There were many successes throughout the week, notably one participant who doesn't attend school and finds interaction exceptionally difficult staying for the final sharing session.
What Hear My Music has learned
This was the first year we have been able to run our summer school over one week with multiple participants attending at the same time due to having more space in our new premises. Timetabling was more time consuming than it was previously due to this and in future planning we need to allocate more project management time towards this.
We reached our target group and numbers with no external advertising, this suggests to us that there is demand to run two weeks in the future if we have the staffing capacity. We wish to fill all spaces without having a large waiting list and achieved this, however, it was clear that if had advertised, more spaces could be filled.

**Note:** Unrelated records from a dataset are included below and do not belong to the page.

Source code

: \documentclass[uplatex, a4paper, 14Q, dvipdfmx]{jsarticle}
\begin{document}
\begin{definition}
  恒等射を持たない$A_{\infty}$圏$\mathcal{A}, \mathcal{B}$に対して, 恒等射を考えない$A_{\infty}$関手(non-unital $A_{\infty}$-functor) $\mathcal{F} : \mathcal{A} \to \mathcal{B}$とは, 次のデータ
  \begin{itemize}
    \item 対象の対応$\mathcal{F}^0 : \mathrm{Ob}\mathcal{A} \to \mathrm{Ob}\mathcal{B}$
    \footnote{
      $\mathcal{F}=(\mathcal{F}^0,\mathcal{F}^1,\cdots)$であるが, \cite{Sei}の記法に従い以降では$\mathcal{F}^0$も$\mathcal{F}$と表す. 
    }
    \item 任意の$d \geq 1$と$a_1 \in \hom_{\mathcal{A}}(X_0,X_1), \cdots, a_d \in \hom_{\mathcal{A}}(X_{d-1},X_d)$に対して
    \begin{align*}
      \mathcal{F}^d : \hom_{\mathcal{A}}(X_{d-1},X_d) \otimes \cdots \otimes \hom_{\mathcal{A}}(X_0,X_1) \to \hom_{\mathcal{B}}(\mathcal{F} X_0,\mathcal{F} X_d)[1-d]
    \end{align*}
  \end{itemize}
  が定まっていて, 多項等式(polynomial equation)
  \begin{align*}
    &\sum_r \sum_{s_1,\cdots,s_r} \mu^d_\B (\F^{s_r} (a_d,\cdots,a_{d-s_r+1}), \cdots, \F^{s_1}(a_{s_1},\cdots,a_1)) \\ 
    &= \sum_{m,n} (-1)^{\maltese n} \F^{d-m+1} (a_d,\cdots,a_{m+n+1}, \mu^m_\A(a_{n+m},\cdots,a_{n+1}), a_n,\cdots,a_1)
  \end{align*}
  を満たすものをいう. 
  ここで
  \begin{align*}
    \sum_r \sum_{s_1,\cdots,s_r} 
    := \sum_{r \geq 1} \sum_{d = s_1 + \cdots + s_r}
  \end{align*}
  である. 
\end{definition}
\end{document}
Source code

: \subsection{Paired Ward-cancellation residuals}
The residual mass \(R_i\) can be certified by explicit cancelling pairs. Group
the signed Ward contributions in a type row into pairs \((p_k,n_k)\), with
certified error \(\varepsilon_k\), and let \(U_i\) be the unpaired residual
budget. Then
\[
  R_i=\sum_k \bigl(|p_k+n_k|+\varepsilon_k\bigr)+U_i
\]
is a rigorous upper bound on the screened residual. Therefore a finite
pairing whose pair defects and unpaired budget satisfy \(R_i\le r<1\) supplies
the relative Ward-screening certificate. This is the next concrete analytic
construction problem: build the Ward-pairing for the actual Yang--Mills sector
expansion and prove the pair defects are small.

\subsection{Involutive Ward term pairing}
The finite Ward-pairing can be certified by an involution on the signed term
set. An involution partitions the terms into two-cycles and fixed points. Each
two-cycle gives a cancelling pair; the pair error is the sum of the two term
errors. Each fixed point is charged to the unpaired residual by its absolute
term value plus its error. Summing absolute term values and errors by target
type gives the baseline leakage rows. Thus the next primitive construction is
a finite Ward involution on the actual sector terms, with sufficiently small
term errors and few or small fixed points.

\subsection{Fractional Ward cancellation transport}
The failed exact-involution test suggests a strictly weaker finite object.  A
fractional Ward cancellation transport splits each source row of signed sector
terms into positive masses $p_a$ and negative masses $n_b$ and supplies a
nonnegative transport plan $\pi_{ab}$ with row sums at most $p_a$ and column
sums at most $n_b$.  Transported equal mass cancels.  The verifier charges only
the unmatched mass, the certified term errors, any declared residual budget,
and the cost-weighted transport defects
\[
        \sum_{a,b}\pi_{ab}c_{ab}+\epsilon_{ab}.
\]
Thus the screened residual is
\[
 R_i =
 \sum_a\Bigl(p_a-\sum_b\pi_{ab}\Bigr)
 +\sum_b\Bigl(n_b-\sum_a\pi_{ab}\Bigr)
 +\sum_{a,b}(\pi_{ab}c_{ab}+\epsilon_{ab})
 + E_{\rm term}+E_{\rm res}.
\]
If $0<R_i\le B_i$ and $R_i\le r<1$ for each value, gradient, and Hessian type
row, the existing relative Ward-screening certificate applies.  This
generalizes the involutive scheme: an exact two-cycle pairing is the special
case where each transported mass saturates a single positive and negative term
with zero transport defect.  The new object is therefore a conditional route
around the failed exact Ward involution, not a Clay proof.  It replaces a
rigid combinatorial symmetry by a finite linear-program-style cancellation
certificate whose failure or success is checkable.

How Hear My Music has benefitted from the funding
The summer week always involves working with other support organisations and through this we develop informal partnerships, notably referrals of new participants from other organisations. We target a wide geographical range and this means that the organisation gets known in different places. Having a big team of practitioners together to work in the same place for a full week is something that is not possible during term time and is invaluable for peer sharing and learning.
Participants will have attended a full week of summer school, engaging in a meaningful activity where their talents and abilities can be recognised and celebrated with their peers and families. This will develop friendships and mutual respect through a shared activity.
This outcome was completely achieved with notable peer relationships developing through the shared activity.
A participant who is new to Hear My Music was very anxious prior to his first session and brought a comfort toy along to the first session. He entered the room reluctantly and wouldn't let go of his comfort toy, restricting his movement in playing instruments. A short amount of time into his first session, he relaxed with the peer he was working with, started asking them questions and felt comfortable enough to let go of his toy and participate fully. By the final day he was confident performing with a microphone to his family and other families of group members. He initiated games with one peer in the group and we believe that this relationship will continue following the summer week.
Parents/carers of disabled children and young people will have met other carers and spent time with them while the project participants are engaged in a meaningful activity. They will develop friendships and a support network through meeting others, thereby building their support network.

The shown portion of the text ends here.